By Hans Hansson
San Francisco’s Board of Supervisors recently heard the results of a long-anticipated report from Strategic Economics for the OEWD (Office of Economic and Workforce Development), on the current and future state of retail in San Francisco. The report found that although the overall vacancy of retail is low, at under seven percent in most districts, many are buildings that have been vacant for a long time. Brick and mortar retailers nationwide often struggle to keep up with changes in consumer buying habits and the increase in online spending.
In San Francisco, the OEWD found that these struggles have been compounded by landlords and real estate brokers. In addition to raising rental rates, the report found that landlords often aren’t San Francisco residents, so they have little desire to rent their properties or aren’t in touch with the market. On the other side, real estate brokers are holding back from presenting deals to landlords because they want to maximize the rent so they can earn more.
The report offered two major conclusions to San Francisco’s Board of Supervisors:
• The city should enforce and increase the vacancy tax on landlords that do not lease their vacant retail spaces.
• San Francisco needs to assist retailers with technology adoption so they can effectively compete with online retailers.

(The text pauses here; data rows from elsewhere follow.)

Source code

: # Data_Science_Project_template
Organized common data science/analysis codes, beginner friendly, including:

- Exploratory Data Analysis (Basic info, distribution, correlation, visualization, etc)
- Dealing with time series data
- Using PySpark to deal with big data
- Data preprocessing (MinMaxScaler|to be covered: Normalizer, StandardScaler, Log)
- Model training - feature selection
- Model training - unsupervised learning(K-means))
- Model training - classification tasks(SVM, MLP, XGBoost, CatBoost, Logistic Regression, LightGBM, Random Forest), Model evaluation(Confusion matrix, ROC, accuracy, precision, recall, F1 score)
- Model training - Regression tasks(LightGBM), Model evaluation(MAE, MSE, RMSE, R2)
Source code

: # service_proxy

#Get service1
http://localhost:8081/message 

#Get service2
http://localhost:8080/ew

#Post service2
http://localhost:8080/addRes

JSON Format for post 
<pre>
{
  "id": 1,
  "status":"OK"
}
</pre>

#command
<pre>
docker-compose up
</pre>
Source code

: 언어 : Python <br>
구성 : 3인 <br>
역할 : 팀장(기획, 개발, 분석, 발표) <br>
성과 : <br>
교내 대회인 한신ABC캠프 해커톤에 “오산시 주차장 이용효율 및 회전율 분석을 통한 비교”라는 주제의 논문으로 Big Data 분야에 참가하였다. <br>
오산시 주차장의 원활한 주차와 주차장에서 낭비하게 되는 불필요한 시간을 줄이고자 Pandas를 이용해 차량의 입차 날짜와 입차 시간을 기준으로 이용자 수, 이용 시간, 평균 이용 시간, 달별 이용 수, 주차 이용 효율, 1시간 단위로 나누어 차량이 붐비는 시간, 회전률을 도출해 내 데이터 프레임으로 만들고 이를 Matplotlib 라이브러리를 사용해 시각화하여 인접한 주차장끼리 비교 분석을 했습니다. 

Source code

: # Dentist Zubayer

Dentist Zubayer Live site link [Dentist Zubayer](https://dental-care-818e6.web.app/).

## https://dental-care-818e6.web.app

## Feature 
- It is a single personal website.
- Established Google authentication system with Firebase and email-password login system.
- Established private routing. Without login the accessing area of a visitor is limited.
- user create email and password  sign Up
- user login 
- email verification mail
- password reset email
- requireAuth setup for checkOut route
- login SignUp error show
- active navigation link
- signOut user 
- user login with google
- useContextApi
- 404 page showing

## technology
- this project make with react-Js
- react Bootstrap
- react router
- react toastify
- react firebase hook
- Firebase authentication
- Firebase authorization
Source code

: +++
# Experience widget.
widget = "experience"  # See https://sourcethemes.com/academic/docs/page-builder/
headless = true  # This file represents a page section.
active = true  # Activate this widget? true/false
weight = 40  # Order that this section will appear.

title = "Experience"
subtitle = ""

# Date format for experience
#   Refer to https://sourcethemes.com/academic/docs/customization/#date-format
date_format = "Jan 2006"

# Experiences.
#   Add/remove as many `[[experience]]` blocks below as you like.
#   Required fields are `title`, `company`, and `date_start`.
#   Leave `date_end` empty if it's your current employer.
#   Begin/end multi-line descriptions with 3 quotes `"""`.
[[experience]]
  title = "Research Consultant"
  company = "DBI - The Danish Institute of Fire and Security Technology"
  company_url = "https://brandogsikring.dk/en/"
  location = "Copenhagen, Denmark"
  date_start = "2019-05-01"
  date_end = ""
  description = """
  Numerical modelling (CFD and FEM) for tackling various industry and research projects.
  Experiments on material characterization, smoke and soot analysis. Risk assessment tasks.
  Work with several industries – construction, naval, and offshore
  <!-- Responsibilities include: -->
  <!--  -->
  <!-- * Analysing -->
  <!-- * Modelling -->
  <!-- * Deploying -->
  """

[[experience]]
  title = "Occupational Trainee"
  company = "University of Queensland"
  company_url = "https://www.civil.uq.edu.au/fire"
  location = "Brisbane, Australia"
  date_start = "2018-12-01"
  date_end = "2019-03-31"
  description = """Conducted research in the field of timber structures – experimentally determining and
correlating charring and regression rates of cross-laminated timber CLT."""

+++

As part of my role at Starboard, I am in close contact with landlords and brokers across the city, and none reported being contacted to participate in this study. The report also indicated that the city should consider varying retail uses that combine food, entertainment and social activities, such as gyms. While this suggestion is sound, current zoning laws and retail restrictions would make this impossible in the short-term and difficult in the long-term.

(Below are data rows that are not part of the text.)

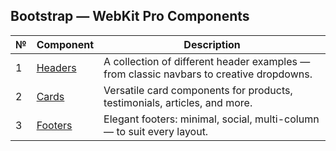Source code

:## Bootstrap — WebKit Pro Components

| №  | Component | Description |
|----|-------------|----------------|
| 1  | [Headers](https://github.com/ovcharovcoder/webkit-pro/tree/main/bootstrap/components/headers) | A collection of different header examples — from classic navbars to creative dropdowns. |
| 2  | [Cards](https://github.com/ovcharovcoder/webkit-pro/tree/main/bootstrap/components/cards) | Versatile card components for products, testimonials, articles, and more. |
| 3  | [Footers](https://github.com/ovcharovcoder/webkit-pro/tree/main/bootstrap/components/footers) | Elegant footers: minimal, social, multi-column — to suit every layout. |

During the same meeting where the results of this study were presented, Supervisor Norman Yee asked a member of the Planning Department why existing vacancy taxes are not being enforced. The planner responded that San Francisco doesn’t currently have a database to track vacant retail spaces, so they don’t know which spaces are vacant and how long they’ve been vacant. The city also doesn’t have the staff to enforce this vacancy tax.
It became painfully clear from this meeting that San Francisco is locked in a political direction that is not supporting brick and mortar businesses. Retail is in serious trouble in our city.
Yes, rents are rising for retailers. This isn’t due to greedy landlords but to the economic realities of the cost of owning real estate in San Francisco. While the city may blame greedy landlords, it also takes in higher property taxes every time a property sells at a higher price. Brokers, too, are not the problem. It is a license violation for brokers not to present any offer to a landlord, and one that brokers do not, as the report suggested, take lightly or abuse. It’s in a broker’s best interest to speak to any retailer that is interested in leasing spaces—they don’t make money without a deal, so they are incentivized to work with any interested party.
And while the city itself does not have a database to track vacancies, one of the major suggestions was that the city should embark on presenting new technological tools to local retailers.
San Francisco needs to recognize that it is passing laws to protect retailers and communities—yet it lacks the resources to enforce them. For example, formula retail was developed to allow for public input so that local retailers are protected against an influx of larger, national retailers. Yet, San Francisco’s Planning Department doesn’t have the resources to review and make a decision in some cases for more than year after an application has been submitted. This has a huge impact on landlords and on retailers.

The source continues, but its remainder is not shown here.